On the Record: All that Glitters Isn't Tax Exempt
An exempt organization should be aware that if it is the remainder beneficiary of a CRUT and the CRUT receives unrelated business income, the CRUT will be subject to UBIT and, as a consequence, the potential remainder interest might be diminished.
Danger to exempt status
Finally, too much UBIT could cost an organization its exempt status. The permitted purposes of an exempt organization are spelled out within the Internal Revenue code and regulations, and those purposes do not include maintaining a business. The regulations stipulate that an organization will be exempt only if it is “both organized and operated exclusively” for exempt purposes and that only an “insubstantial part of its activities” can be unrelated to its exempt purposes. If not, the IRS could treat the organization as a business rather than an exempt entity.

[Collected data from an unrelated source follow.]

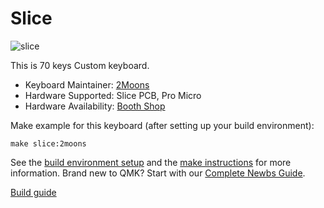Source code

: # Slice

![slice](https://pbs.twimg.com/media/ERDUqWtU4AEZXlO?format=jpg&name=4096x4096)

This is 70 keys Custom keyboard.

* Keyboard Maintainer: [2Moons](https://github.com/2moons-jp)
* Hardware Supported: Slice PCB, Pro Micro
* Hardware Availability: [Booth Shop](https://2moons.booth.pm/)

Make example for this keyboard (after setting up your build environment):

    make slice:2moons

See the [build environment setup](https://docs.qmk.fm/#/getting_started_build_tools) and the [make instructions](https://docs.qmk.fm/#/getting_started_make_guide) for more information. Brand new to QMK? Start with our [Complete Newbs Guide](https://docs.qmk.fm/#/newbs).

[Build guide]()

In seeking or accepting a gift of a business interest, an exempt organization should consider whether the business is related to its purpose. (A donation of a working farm to an agricultural college might be sufficiently related.) If it is unrelated, organizations should gauge whether the income received from the business will be exempt under the many exceptions to the UBIT rules. The decision to accept an offered donation should be an informed one.
That way, if an otherwise generous donor wants to give the local orchestra a race horse, the orchestra can determine whether it wishes to accept the gift and its potential UBIT consequences, or whether it should look the gift horse in the mouth and respectfully decline.
1. An exception to this rule arises if the payment is made by an entity controlled by the exempt organization. That question and the operation of this rule are complex matters that are beyond the scope of this column.
2. Unlike a C corporation where the corporation pays taxes on its income and shareholders pay taxes on dividends received from the C corporation, an S corporation does not pay income taxes on its income but instead the income is passed to and taxed in the hands of the shareholder.